**TASK INSTRUCTIONS**:
Your copy must hold every line of the records word for word. It must hold no pictures.
Start of DATASET ENTRIES
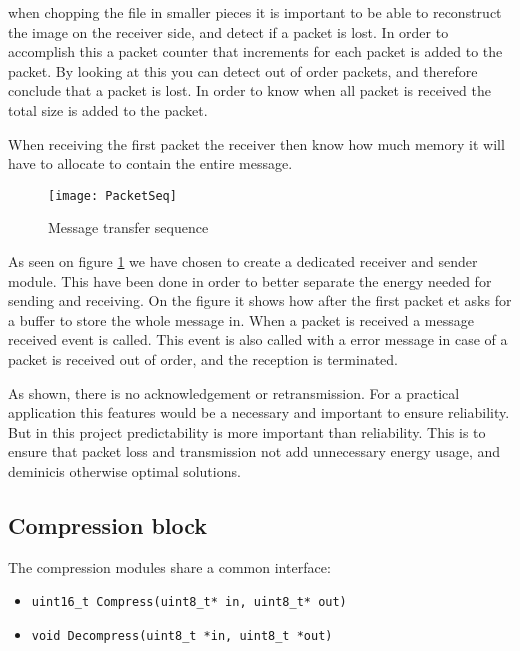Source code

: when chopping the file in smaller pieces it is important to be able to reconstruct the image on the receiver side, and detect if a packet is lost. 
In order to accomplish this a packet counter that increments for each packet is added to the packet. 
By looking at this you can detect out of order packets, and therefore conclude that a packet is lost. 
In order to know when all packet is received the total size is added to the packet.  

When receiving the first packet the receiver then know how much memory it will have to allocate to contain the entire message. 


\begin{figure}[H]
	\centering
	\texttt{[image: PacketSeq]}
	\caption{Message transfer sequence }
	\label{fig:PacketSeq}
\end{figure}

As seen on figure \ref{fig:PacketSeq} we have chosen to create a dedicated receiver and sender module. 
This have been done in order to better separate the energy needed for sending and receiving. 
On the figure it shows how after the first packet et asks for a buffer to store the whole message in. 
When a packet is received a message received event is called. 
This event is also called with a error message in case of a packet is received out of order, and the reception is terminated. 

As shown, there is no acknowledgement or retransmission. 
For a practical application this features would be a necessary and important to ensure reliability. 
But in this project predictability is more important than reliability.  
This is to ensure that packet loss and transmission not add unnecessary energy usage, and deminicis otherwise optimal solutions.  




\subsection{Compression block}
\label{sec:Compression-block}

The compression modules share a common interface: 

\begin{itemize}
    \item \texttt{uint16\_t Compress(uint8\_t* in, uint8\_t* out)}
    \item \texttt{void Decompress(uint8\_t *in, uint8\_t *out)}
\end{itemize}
End of DATASET ENTRIES
**EXERCISE RESPONSE**:
Source code

: when chopping the file in smaller pieces it is important to be able to reconstruct the image on the receiver side, and detect if a packet is lost. 
In order to accomplish this a packet counter that increments for each packet is added to the packet. 
By looking at this you can detect out of order packets, and therefore conclude that a packet is lost. 
In order to know when all packet is received the total size is added to the packet.  

When receiving the first packet the receiver then know how much memory it will have to allocate to contain the entire message. 


\begin{figure}[H]
	\centering
	\texttt{[image: PacketSeq]}
	\caption{Message transfer sequence }
	\label{fig:PacketSeq}
\end{figure}

As seen on figure \ref{fig:PacketSeq} we have chosen to create a dedicated receiver and sender module. 
This have been done in order to better separate the energy needed for sending and receiving. 
On the figure it shows how after the first packet et asks for a buffer to store the whole message in. 
When a packet is received a message received event is called. 
This event is also called with a error message in case of a packet is received out of order, and the reception is terminated. 

As shown, there is no acknowledgement or retransmission. 
For a practical application this features would be a necessary and important to ensure reliability. 
But in this project predictability is more important than reliability.  
This is to ensure that packet loss and transmission not add unnecessary energy usage, and deminicis otherwise optimal solutions.  




\subsection{Compression block}
\label{sec:Compression-block}

The compression modules share a common interface: 

\begin{itemize}
    \item \texttt{uint16\_t Compress(uint8\_t* in, uint8\_t* out)}
    \item \texttt{void Decompress(uint8\_t *in, uint8\_t *out)}
\end{itemize}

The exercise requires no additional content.